Nicholas Frame edited this page May 21, 2021 · 1 revision

Scope

  • Testing CTA-5003 8.2 Sequential Track Playback.
    • Optimized for testing section 8.2.5 requirements.
    • May be extended in future to also serve as base for other tests.

Audio mezzanine generation

Reference audio mezzanine files generated using Python script (audiomezz.py).

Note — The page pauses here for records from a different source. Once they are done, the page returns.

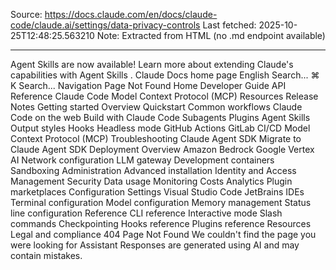 Source: https://docs.claude.com/en/docs/claude-code/claude.ai/settings/data-privacy-controls
Last fetched: 2025-10-25T12:48:25.563210
Note: Extracted from HTML (no .md endpoint available)

---

Agent Skills are now available!
Learn more about extending Claude's capabilities with Agent Skills
.
Claude Docs
home page
English
Search...
⌘
K
Search...
Navigation
Page Not Found
Home
Developer Guide
API Reference
Claude Code
Model Context Protocol (MCP)
Resources
Release Notes
Getting started
Overview
Quickstart
Common workflows
Claude Code on the web
Build with Claude Code
Subagents
Plugins
Agent Skills
Output styles
Hooks
Headless mode
GitHub Actions
GitLab CI/CD
Model Context Protocol (MCP)
Troubleshooting
Claude Agent SDK
Migrate to Claude Agent SDK
Deployment
Overview
Amazon Bedrock
Google Vertex AI
Network configuration
LLM gateway
Development containers
Sandboxing
Administration
Advanced installation
Identity and Access Management
Security
Data usage
Monitoring
Costs
Analytics
Plugin marketplaces
Configuration
Settings
Visual Studio Code
JetBrains IDEs
Terminal configuration
Model configuration
Memory management
Status line configuration
Reference
CLI reference
Interactive mode
Slash commands
Checkpointing
Hooks reference
Plugins reference
Resources
Legal and compliance
404
Page Not Found
We couldn't find the page you were looking for
Assistant
Responses are generated using AI and may contain mistakes.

  • Can be identically reproduced in the observation framework using the same parametrization of the random noise generation function.
    • Samples are generated from a uniform distribution using the NumPy PCG-64 BitGenerator.
    • By default, a string of the output filename is converted into Unicode code values that are concatenated, then converted to an integer that is used as the seed for the PRNG. A different text string can be provided using the -s or --seed parameter, and will be used instead of the filename.
    • For example: seed = 11610111511695494895504611997118 for an output mezzanine file named test_10_2.wav.
  • Not necessary to supply generated noise files to the test setup, as they can be recreated using a known seed and PRNG.

Audio signal design

Test signal

  • Bandlimited (lowpass) version of a pseudo random noise sequence.
  • Replicated into the left and right channels, with other channels filled with digital silence.

Why pseudo random noise?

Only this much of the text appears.